ASSIGNED TASK
Scan the entries below for the word "give" and copy every line in which it occurs.

※

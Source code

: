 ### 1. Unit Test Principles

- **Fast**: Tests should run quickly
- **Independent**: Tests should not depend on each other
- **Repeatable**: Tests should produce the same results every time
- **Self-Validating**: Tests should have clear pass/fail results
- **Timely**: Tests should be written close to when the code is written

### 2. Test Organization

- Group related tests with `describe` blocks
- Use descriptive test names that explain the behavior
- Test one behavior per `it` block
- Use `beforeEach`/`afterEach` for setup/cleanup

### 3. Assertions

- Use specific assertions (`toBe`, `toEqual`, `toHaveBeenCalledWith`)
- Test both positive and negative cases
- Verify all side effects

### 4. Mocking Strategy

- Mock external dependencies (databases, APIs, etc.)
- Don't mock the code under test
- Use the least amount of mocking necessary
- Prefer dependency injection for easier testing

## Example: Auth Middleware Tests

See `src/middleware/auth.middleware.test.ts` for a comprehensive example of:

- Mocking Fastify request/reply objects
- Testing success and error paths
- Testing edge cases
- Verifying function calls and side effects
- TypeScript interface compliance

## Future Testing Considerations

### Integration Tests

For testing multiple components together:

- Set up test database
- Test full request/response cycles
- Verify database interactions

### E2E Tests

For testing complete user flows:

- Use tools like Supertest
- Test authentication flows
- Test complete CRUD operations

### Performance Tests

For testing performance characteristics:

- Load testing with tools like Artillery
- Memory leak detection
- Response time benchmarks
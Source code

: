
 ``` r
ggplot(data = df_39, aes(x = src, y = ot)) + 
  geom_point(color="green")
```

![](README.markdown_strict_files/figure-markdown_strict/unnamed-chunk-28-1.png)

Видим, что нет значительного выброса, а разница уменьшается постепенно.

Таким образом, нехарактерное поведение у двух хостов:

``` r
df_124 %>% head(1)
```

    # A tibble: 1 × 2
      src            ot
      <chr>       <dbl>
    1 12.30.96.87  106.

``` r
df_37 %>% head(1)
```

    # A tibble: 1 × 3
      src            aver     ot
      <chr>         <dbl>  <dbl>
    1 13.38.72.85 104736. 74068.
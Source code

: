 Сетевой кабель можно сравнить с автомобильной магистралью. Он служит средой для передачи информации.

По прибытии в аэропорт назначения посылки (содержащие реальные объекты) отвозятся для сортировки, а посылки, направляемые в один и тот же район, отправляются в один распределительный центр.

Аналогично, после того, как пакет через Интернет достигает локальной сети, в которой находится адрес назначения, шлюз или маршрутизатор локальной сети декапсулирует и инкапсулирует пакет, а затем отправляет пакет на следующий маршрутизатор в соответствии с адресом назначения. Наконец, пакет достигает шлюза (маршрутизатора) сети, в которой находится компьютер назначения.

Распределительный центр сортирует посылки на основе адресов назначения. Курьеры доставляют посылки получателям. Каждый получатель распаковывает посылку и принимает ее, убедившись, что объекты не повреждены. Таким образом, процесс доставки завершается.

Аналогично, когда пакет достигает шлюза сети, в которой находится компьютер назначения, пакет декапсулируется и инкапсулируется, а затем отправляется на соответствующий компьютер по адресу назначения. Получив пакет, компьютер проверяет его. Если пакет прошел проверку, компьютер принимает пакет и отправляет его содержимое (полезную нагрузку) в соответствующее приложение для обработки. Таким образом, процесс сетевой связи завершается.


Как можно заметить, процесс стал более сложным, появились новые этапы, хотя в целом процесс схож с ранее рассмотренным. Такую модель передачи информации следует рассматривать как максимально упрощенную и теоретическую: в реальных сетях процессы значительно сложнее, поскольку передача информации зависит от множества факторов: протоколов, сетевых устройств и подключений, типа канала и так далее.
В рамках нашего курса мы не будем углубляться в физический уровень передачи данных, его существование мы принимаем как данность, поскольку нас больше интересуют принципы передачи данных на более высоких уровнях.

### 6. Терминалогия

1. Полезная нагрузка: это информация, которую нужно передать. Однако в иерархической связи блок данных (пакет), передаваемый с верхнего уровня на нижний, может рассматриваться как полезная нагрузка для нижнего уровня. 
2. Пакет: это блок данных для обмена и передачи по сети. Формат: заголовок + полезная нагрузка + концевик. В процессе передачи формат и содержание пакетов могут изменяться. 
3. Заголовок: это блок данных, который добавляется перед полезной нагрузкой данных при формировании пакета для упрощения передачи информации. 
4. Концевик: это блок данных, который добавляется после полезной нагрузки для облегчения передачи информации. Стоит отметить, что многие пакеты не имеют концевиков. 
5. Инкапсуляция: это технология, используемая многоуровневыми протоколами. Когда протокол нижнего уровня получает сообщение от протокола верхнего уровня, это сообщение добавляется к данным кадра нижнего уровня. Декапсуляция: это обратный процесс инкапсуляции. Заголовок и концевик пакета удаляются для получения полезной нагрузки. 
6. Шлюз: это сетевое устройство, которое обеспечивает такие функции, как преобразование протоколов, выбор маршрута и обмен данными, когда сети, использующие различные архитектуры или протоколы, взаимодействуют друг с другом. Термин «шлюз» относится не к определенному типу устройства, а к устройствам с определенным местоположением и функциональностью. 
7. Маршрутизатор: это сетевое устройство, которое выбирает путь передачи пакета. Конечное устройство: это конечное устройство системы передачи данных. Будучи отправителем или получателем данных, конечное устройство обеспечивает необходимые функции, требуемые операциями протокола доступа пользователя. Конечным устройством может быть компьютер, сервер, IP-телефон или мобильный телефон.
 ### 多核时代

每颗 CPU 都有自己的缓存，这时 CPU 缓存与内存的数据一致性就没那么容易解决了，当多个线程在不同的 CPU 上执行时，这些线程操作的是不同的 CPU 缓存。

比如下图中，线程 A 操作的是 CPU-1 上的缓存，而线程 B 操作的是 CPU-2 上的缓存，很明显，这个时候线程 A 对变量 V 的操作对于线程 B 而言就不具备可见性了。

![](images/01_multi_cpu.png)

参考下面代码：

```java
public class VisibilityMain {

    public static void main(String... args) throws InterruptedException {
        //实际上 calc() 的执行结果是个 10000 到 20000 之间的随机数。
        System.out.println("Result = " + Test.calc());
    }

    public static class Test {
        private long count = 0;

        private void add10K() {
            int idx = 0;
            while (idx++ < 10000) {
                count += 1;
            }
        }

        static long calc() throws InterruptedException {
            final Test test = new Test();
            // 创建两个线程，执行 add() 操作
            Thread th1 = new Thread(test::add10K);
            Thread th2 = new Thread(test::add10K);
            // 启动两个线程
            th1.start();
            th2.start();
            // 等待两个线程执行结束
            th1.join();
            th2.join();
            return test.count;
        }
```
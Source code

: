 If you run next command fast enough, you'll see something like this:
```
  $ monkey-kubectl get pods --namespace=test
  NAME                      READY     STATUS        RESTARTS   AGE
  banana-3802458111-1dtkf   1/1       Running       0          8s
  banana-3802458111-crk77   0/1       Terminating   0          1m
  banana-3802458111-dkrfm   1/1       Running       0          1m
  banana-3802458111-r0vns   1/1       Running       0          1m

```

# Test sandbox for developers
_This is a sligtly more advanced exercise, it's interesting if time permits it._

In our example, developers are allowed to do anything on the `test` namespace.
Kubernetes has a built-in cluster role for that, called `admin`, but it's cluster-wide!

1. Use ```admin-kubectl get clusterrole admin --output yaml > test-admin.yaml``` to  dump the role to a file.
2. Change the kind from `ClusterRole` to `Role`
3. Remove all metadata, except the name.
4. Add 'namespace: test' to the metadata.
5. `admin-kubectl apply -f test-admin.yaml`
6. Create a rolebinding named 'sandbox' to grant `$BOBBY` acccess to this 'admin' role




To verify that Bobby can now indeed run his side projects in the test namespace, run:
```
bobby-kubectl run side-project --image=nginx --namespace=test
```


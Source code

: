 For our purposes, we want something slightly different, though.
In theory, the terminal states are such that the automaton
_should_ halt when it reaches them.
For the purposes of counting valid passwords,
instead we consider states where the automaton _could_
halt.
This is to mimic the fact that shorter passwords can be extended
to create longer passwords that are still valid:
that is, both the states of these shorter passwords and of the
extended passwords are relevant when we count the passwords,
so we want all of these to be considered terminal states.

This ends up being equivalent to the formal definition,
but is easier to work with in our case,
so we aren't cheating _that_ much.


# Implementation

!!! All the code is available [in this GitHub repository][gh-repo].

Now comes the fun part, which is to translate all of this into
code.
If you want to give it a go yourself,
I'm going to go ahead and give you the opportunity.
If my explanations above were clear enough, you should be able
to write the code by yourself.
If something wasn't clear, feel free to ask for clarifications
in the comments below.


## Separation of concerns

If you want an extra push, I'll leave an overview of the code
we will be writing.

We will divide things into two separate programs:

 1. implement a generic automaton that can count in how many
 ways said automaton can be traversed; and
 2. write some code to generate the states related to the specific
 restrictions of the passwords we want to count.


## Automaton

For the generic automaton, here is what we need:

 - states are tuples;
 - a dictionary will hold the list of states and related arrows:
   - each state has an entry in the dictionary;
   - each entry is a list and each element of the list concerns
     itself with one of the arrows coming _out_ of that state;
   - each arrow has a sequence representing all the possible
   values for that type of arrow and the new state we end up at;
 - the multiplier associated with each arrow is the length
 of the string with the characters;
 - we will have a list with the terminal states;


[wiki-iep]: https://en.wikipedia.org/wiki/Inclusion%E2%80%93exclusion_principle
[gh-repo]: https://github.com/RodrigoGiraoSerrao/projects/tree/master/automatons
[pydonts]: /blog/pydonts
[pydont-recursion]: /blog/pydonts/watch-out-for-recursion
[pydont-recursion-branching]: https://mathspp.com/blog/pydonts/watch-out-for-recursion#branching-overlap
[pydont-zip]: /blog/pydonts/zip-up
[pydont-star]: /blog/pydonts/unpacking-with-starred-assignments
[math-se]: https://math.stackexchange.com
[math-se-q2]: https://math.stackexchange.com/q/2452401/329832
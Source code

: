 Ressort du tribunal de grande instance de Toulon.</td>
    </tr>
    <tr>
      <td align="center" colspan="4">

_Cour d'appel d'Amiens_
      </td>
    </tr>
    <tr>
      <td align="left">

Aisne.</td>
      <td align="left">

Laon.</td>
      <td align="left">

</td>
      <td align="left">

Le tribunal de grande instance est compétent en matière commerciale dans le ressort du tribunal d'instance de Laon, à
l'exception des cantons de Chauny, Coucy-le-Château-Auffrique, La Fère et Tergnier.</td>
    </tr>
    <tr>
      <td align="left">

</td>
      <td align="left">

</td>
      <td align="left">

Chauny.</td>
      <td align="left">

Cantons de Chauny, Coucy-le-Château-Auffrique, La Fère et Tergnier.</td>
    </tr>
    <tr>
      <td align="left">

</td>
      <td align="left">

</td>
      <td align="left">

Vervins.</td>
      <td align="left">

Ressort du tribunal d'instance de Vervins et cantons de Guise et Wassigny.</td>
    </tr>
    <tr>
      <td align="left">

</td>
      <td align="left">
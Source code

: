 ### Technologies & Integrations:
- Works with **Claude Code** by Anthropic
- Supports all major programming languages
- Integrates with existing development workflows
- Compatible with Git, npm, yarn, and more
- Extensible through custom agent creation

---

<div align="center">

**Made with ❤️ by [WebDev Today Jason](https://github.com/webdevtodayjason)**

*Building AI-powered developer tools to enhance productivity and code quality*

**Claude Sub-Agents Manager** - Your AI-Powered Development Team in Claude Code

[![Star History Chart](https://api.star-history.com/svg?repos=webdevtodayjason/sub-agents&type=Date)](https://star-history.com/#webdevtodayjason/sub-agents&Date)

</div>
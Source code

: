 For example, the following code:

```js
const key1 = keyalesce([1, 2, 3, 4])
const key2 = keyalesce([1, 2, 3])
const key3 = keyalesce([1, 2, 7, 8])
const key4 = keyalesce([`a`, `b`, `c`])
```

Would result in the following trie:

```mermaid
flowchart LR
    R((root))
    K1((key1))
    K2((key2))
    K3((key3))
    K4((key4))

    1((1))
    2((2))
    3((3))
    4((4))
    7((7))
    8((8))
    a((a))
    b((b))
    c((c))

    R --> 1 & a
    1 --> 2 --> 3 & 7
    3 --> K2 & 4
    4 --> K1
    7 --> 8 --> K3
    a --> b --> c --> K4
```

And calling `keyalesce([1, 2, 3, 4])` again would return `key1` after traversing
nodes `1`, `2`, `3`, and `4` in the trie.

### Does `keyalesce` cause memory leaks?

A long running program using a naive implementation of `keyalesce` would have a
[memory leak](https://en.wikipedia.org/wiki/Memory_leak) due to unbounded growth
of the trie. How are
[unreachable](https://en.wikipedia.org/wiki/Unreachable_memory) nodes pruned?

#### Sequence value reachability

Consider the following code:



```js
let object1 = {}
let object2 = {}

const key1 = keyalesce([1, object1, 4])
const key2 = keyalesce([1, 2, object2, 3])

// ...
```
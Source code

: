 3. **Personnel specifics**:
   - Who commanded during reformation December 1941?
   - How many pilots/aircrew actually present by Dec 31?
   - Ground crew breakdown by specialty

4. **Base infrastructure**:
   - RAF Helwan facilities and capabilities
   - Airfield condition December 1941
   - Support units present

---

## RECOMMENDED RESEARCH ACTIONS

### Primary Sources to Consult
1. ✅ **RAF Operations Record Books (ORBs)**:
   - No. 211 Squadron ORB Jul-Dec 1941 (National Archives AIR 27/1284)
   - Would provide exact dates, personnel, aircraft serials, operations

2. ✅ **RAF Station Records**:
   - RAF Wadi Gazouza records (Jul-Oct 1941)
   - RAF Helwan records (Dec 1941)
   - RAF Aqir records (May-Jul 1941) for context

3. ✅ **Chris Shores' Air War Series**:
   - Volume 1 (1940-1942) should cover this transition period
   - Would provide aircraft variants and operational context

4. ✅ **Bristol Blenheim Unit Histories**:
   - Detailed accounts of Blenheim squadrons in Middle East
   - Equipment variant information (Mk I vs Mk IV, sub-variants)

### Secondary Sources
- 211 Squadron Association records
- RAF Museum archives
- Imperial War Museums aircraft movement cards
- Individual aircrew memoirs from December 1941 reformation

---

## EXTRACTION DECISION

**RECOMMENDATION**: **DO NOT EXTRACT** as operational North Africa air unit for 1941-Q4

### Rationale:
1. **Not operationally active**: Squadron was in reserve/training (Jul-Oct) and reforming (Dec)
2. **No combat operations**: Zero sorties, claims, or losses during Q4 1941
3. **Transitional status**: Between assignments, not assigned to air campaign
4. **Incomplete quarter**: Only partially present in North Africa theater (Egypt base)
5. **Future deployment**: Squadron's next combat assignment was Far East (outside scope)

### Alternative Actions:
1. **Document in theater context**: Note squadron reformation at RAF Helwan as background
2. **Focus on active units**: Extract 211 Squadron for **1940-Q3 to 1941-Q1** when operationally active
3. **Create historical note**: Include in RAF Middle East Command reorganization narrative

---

※

WRITTEN RESPONSE
If you want to give it a go yourself,
I'm going to go ahead and give you the opportunity.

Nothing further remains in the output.